My hypothesis - and based upon experience it's pretty strong - is that the CBB is lower than the agent would like. The CBB is the "cooperating brokers" payment - that share of the selling agent's commission that will be paid to another agent who brings in the buyer.

Now, to repeat what I've said before, the standard listing agreement gives the entire commission to the listing agent if they bring in the buyer themselves, or if the buyer has no agent. But if they want buyer's agents to bring their buyers to this property, or if they want it to sell quickly, they'll make certain the buyer's agents have a good reason to bring the buyers by - in the form of a reasonable CBB. Three percent seems to be average around here now, up from 2.5 about a year ago, and properties that want to sell go higher. Even the discount brokers that will settle for 1% to list (or a flat fee) will tell you to offer at least three to a prospective buyer's agent. It's not mandatory, but it does work to sell the property.

The default buyer's agent contracts (exclusive and non-exclusive) in my area specify a 2% commission from the buyer to the agent but state that any commission paid by the seller is to be used to offset this first. What this means is that as long as the agent finds you a property paying at least 2 percent to buyer's agents (CBB) the buyer pays zero. See What Do Buyer's Agents Do? for more information. (If they don't find you a property that you buy, no commission or other obligation is incurred)

Now my attitude is that as long as my buyer isn't going to have to come up with cash out of pocket for my commission, I want to move from "looking" to "negotiation". Because my contract with the buyer is non-exclusive, they are free to look elsewhere, and with other agents, cutting me out of the process entirely if I don't perform. Therefore, my motivation is to find them the property they want, and get the transaction moving. This isn't particularly virtuous on my part; That's where the incentives are. I haven't seen a CBB lower than 2 percent ever, that I can recall, except for a few greedy, almost always drastically overpriced FSBOs.

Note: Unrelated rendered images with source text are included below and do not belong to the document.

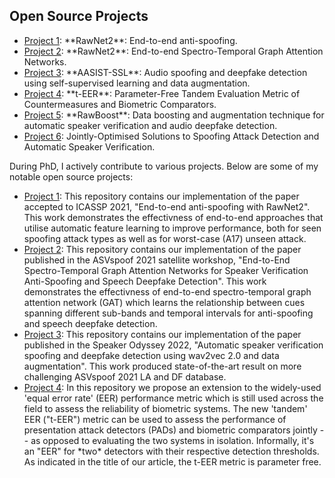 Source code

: <section id="Open Source Projects">
  <h2>Open Source Projects</h2>
  <ul>
    <li><a href="https://github.com/eurecom-asp/rawnet2-antispoofing">Project 1</a>: **RawNet2**: End-to-end anti-spoofing.</li>
    <li><a href="https://github.com/eurecom-asp/RawGAT-ST-antispoofing">Project 2</a>: **RawNet2**: End-to-end Spectro-Temporal Graph Attention Networks.</li>
    <li><a href="https://github.com/TakHemlata/SSL_Anti-spoofing">Project 3</a>: **AASIST-SSL**: Audio spoofing and deepfake detection using self-supervised learning and data augmentation.</li>
     <li><a href="https://github.com/TakHemlata/T-EER">Project 4</a>: **t-EER**: Parameter-Free Tandem Evaluation Metric of Countermeasures and Biometric Comparators.</li>
    <li><a href="https://github.com/TakHemlata/RawBoost-antispoofing">Project 5</a>: **RawBoost**: Data boosting and augmentation technique for automatic speaker verification and audio deepfake detection.</li>
    <li><a href="https://github.com/eurecom-asp/sasv-joint-optimisation">Project 6</a>: Jointly-Optimised Solutions to
Spoofing Attack Detection and Automatic Speaker Verification.</li>
  </ul>
  
  <p>During PhD, I actively contribute to various projects. Below are some of my notable open source projects:</p>
  <ul>
    <li><a href="https://github.com/eurecom-asp/rawnet2-antispoofing">Project 1</a>: This repository contains our implementation of the paper accepted to ICASSP 2021, "End-to-end anti-spoofing with RawNet2". This work demonstrates the effectivness of end-to-end approaches that utilise automatic feature learning to improve performance, both for seen spoofing attack types as well as for worst-case (A17) unseen attack.</li>
    <li><a href="https://github.com/eurecom-asp/RawGAT-ST-antispoofing">Project 2</a>: This repository contains our implementation of the paper published in the ASVspoof 2021 satellite workshop, "End-to-End Spectro-Temporal Graph Attention Networks for Speaker Verification Anti-Spoofing and Speech Deepfake Detection". This work demonstrates the effectivness of end-to-end spectro-temporal graph attention network (GAT) which learns the relationship between cues spanning different sub-bands and temporal intervals for anti-spoofing and speech deepfake detection.</li>
    <li><a href="https://github.com/TakHemlata/SSL_Anti-spoofing">Project 3</a>: This repository contains our implementation of the paper published in the Speaker Odyssey 2022, "Automatic speaker verification spoofing and deepfake detection using wav2vec 2.0 and data augmentation". This work produced state-of-the-art result on more challenging ASVspoof 2021 LA and DF database.</li>
<li><a href="https://github.com/TakHemlata/T-EER">Project 4</a>: In this repository we propose an extension to the widely-used 'equal error rate' (EER) performance metric which is still used across the field to assess the reliability of biometric systems. The new 'tandem' EER ("t-EER") metric can be used to assess the performance of presentation attack detectors (PADs) and biometric comparators jointly -- as opposed to evaluating the two systems in isolation. Informally, it's an "EER" for *two* detectors with their respective detection thresholds. As indicated in the title of our article, the t-EER metric is parameter free.</li>    
  </ul>
</section>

Suppose, however, Joe Realtor has your signature on an exclusive buyer's agreement. Now he's got your business locked up for six months or a year, no matter what. You can't buy anything without Joe getting paid. This creates a different incentive. Now Joe can pick and choose what properties he wants you to see, what properties he wants you to make an offer on. If you don't like his work, you are still stuck with him until the agreement runs out. If you go elsewhere and buy a property, Joe still gets paid, without really doing anything. If Joe gets two and The Other Guy gets two, and the CBB is three, that's one percent you've got to pay out of your pocket at a minimum. Maybe two percent, because The Other Guy is going to take the viewpoint that he did the work for that property, and is entitled to the full commission. When lawyers get involved, you never know how it'll end up. My only advice to to heed Sancho Panza's words of wisdom, "Whether the pitcher hits the stone or the stone hits the pitcher, it's going to be bad for the pitcher." The legal system makes a pretty good substitute for the stone.

So Joe Realtor thinks he's got your transaction locked up with an exclusive agreement. So he's thinking of this transaction as being in the bag, and he wants to make it as large as possible in his favor. So if the CBB is listed as 2.5 or less, he isn't interested. He wants three at least, more if he can swing it. He also wants the transaction to be as large as possible, by the way, and if he can think of a way to talk you into a property where the only way you can qualify is a stated income negative amortization loan, boy has Joe got a paycheck coming!

Now it happens that flatly refusing to make an offer is one of the ways to potentially break an exclusive agency agreement (the relevant legal stuff varies). On the other hand, Joe is not going to let you go willingly. By the time you've spent fourteen months in court and thousands of dollars for your lawyer, you will probably wish you hadn't, particularly when it turns out that your claim is a "he said this, the other guy said that," case, as you have no documentation. Better to just wait until any claim Joe may have is moot. Better still not to sign the exclusive agreement in the first place.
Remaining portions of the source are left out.